Le Foyer de la danse à l'Opéra de la rue Le Peletier
Degas, Edgar

Issu d’une famille de mélomanes, Edgar Degas (1834-1917) est un habitué de l’Opéra : il apprécie les différentes formes artistiques qui y sont représentées, mais, en dépit de son amour pour l’art lyrique, les chanteurs et les scènes d’opéra lui inspirent très peu d’œuvres, tandis qu’il consacre aux musiciens un cycle de peintures et aux danseuses un très grand nombre d’œuvres, aussi variées dans leurs thèmes que dans les techniques employées. 

Degas commence à s’intéresser au monde de la danse dans les années 1860, mais ce n’est qu’en 1874 qu’il présente pour la première fois, au premier Salon impressionniste, une œuvre consacrée au ballet.

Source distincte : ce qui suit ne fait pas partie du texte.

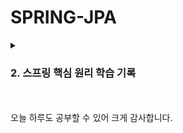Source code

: # SPRING-JPA

<details>
  <summary><h3>2. 스프링 핵심 원리 학습 기록</h3></summary>
<div markdown="2">
  
  > 1. [[SPRING-CORE]순수한 자바 코드를 이용한 DI에서 스프링을 이용한 DI로](https://blog.naver.com/cksgurwkd12/222844316041)
  > 2. [[SPRING-CORE]스프링 컨테이너 생성 과정](https://blog.naver.com/cksgurwkd12/222844357507)
  > 3. [[SPRING-CORE]스프링 빈 조회 방법과 문제 정리](https://blog.naver.com/cksgurwkd12/222844377600)
  > 4. [[SPRING-CORE]BeanFactory와 ApplicationContext](https://blog.naver.com/cksgurwkd12/222844390001)
  > 5. [[SPRING-CORE]ApplicationContext의 다양한 설정 형식 지원 (java code, XML)](https://blog.naver.com/cksgurwkd12/222844406617)
  > 6. [[SPRING-CORE]스프링 빈 설정 메타 정보 (BeanDefinition)](https://blog.naver.com/cksgurwkd12/222844413913)
  > 7. [[SPRING-CORE]웹 애플리케이션과 싱글톤](https://blog.naver.com/cksgurwkd12/222848936082)
  > 8. [[SPRING-CORE]싱글톤 컨테이너가 기존 싱글톤 방식의 어떤 문제를 해결하는가](https://blog.naver.com/cksgurwkd12/222849107572)
  > 9. [[SPRING-CORE]싱글톤 방식의 주의점](https://blog.naver.com/cksgurwkd12/222849244770)
  > 10. [[SPRING-CORE]@Configuration의 비밀(Configuration과 싱글톤)](https://blog.naver.com/cksgurwkd12/222849388801)
  > 11. [[SPRING-CORE] 컴포넌트 스캔과 의존관계 자동 주입 기초](https://blog.naver.com/cksgurwkd12/222856380548)
  > 12. [[SPRING-CORE] 탐색 위치와 기본 스캔 대상](https://blog.naver.com/cksgurwkd12/222856510401)
  > 13. [[SPRING-CORE] 컴포넌트 스캔을 위한 필터들](https://blog.naver.com/cksgurwkd12/222856530202)
  > 14. [[SPRING-CORE] 같은 이름의 스프링 빈 중복 등록과 충돌](https://blog.naver.com/cksgurwkd12/222857965362)
  > 15. [[SPRING-CORE] 다양한 의존관계 주입 방법 (생성자 주입, 수정자(:setter) 주입, 필드 주입, 일반 메서드 주입)](https://blog.naver.com/cksgurwkd12/222858300483)
  > 16. [[SPRING-CORE] 스프링 의존관계 자동주입(@Autowired)의 옵션처리](https://blog.naver.com/cksgurwkd12/222858382470)
</details>
  
<br>
<br>
오늘 하루도 공부할 수 있어 크게 감사합니다.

Pendant les années 1870 et 1880, Degas représente les danseuses de l’Opéra de manière réaliste : les contemporains peuvent reconnaître certaines artistes, ainsi que les lieux. C’est le cas de l’Opéra de la rue Le Peletier : lieu fantasmé par Degas longtemps encore après sa destruction, il a été fréquenté par l’artiste dès sa jeunesse. L’affection que Degas lui porte est telle qu’il le fait revivre dans de nombreux tableaux ; cependant, comme d’ailleurs pour l’Opéra-Garnier, le peintre ne se soucie pas des menus détails de ces lieux, mais il en restitue fidèlement l’esprit en portrayant ceux qui les habitent. 

Le Foyer de la danse à l’Opéra de la rue Le Peletier, peint quelques années auparavant, est d’une composition plus sage. L’arcade du miroir qui occupe la partie centrale du fond confère une touche de classicisme à l’ensemble. Le maître de ballet est ici Louis Mérante; il tient un bâton mais, plus jeune, il n’a pas besoin de s’y appuyer et lève la main gauche dans un geste hiératique. À sa droite, le violoniste attend que la répétition reprenne. 

Le cursus honorum des danseurs de l’Opéra compte cinq échelons : quadrille, coryphée, sujet, premier danseur et étoile ; seuls les plus talentueux et les plus dévoués peuvent sortir du corps de ballet et accéder au sommet de la hiérarchie, mais il arrive parfois que l’un d’entre eux profite de l’appui d’un protecteur influent pour faire carrière. 

Degas rend justice au Foyer de l’Opéra, trop souvent associé aux rencontres galantes entre les danseuses et les abonnés mais dont on oublie qu’il est aussi utilisé pour les cours de danse et de pantomime des premiers danseurs et pour les répétitions des étoiles. 

Degas doit son succès comme « peintre des danseuses » essentiellement au sujet plutôt qu’à la manière dont il l’a abordé. Les danseuses étant l’objet du désir de propriété des riches bourgeois et aristocrates, les tableaux qui les représentent deviennent des objets de collection et le symbole d’une société qui se plaît à vivre comme dans un spectacle. Pourtant, s’il partage l’engouement général que suscitent le ballet et les danseuses sous le second Empire et la IIIe République, il le fait de manière originale : loin de s’intéresser à l’extériorité et à la vanité qui charment les ballettomanes, il va au cœur du monde de la danse.